Exercise details
Report how many lines in the records below hold the word "PureGeocoder". Add nothing to the number.

Records for the exercise
_ _ _

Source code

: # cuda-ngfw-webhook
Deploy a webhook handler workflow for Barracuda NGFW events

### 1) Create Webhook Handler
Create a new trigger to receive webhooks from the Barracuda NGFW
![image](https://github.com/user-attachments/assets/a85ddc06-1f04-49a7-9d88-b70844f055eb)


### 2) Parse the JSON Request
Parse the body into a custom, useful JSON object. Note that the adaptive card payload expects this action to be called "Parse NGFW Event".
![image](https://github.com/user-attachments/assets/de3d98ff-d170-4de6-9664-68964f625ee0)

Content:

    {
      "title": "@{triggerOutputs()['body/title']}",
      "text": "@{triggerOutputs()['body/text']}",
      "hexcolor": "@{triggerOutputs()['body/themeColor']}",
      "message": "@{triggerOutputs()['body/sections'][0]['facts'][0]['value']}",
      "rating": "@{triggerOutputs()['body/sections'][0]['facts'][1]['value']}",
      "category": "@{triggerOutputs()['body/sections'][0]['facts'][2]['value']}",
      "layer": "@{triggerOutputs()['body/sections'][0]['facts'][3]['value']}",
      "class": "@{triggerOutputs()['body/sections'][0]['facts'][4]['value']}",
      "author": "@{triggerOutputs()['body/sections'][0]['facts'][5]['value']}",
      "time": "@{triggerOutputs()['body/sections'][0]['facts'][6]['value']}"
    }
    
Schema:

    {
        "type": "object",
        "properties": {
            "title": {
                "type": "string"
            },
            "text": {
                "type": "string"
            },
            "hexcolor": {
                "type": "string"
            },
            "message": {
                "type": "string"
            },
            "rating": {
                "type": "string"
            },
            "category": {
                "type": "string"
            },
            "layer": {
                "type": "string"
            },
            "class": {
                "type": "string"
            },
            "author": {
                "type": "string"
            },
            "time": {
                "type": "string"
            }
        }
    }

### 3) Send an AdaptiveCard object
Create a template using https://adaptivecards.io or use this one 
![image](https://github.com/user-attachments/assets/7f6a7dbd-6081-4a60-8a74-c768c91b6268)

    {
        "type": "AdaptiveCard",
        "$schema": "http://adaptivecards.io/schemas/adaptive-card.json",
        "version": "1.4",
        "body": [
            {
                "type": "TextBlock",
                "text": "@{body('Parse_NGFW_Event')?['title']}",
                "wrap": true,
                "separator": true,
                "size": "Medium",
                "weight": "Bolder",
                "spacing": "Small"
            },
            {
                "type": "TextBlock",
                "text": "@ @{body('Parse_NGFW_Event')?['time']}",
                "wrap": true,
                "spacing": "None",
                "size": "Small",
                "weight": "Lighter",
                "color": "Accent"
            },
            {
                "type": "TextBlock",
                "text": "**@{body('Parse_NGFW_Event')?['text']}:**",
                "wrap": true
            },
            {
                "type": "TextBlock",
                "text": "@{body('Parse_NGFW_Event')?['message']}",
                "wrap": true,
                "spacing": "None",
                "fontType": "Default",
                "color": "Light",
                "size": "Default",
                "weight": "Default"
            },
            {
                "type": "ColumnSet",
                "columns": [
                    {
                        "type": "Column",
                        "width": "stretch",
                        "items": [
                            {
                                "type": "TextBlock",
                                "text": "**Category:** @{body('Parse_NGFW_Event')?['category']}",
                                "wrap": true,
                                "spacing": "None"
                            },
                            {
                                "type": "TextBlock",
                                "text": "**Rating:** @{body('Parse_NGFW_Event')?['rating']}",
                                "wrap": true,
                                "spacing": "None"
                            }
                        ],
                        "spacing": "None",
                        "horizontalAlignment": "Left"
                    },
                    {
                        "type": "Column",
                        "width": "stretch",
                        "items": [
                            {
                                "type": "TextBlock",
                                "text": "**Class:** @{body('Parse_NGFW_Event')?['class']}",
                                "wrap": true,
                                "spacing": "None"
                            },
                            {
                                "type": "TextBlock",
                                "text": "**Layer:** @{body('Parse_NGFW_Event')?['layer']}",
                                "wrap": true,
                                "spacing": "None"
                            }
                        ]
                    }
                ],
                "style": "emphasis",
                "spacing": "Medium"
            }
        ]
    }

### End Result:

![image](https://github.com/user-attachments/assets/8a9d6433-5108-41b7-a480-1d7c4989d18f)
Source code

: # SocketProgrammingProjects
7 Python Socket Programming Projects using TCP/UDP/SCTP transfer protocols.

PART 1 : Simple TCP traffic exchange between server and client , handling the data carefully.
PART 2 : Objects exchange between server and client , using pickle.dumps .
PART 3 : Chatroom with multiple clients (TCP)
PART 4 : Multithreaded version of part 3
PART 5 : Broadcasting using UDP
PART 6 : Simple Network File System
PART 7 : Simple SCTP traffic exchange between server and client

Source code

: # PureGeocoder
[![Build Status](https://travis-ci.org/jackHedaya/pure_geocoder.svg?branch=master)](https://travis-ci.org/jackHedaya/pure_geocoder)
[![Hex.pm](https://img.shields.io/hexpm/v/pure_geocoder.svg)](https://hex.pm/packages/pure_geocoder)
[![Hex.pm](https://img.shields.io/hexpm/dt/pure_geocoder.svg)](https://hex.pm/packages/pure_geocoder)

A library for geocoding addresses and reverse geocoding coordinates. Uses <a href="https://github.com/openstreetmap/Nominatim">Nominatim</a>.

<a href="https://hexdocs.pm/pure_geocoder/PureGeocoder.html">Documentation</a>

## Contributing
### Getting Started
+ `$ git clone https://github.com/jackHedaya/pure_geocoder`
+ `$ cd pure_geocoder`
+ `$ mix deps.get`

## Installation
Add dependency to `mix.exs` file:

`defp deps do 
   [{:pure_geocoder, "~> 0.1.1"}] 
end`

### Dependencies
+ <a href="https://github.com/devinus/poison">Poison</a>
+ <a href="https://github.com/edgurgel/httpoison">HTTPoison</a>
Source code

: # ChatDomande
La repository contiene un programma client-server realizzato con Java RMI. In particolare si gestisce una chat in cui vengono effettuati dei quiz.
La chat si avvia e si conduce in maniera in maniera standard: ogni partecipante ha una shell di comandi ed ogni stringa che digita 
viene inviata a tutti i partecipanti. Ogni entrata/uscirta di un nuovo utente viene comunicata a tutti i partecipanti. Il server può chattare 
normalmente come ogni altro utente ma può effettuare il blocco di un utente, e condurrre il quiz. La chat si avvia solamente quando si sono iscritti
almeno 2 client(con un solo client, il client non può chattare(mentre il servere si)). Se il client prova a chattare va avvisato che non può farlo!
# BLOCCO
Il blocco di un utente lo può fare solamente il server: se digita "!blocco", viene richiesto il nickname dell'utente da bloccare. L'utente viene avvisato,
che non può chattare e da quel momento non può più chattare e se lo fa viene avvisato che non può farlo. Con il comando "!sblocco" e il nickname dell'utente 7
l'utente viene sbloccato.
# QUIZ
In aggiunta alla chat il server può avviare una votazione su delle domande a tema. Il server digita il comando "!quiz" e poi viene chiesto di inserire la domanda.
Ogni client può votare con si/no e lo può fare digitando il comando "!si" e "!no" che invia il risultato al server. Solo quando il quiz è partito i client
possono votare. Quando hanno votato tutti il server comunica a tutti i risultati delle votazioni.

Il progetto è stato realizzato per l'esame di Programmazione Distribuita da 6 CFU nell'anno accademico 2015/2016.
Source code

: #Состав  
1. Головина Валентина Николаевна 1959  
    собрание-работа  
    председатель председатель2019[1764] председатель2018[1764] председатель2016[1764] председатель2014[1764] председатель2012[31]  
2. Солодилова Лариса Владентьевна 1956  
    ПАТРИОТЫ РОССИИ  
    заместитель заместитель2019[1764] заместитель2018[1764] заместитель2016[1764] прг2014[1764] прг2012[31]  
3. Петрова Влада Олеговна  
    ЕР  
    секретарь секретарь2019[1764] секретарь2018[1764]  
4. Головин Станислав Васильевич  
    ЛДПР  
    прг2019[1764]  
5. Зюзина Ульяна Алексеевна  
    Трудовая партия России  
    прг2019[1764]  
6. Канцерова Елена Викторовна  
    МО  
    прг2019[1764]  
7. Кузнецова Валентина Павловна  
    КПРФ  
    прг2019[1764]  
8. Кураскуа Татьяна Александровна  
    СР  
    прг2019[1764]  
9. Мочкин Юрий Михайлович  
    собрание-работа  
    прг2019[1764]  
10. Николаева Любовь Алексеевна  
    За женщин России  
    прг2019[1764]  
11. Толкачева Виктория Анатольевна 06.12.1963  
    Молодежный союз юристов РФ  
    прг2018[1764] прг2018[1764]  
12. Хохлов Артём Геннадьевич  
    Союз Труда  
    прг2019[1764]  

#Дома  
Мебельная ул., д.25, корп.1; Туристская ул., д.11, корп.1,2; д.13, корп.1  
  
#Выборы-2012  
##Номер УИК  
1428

_ _ _

Written response
2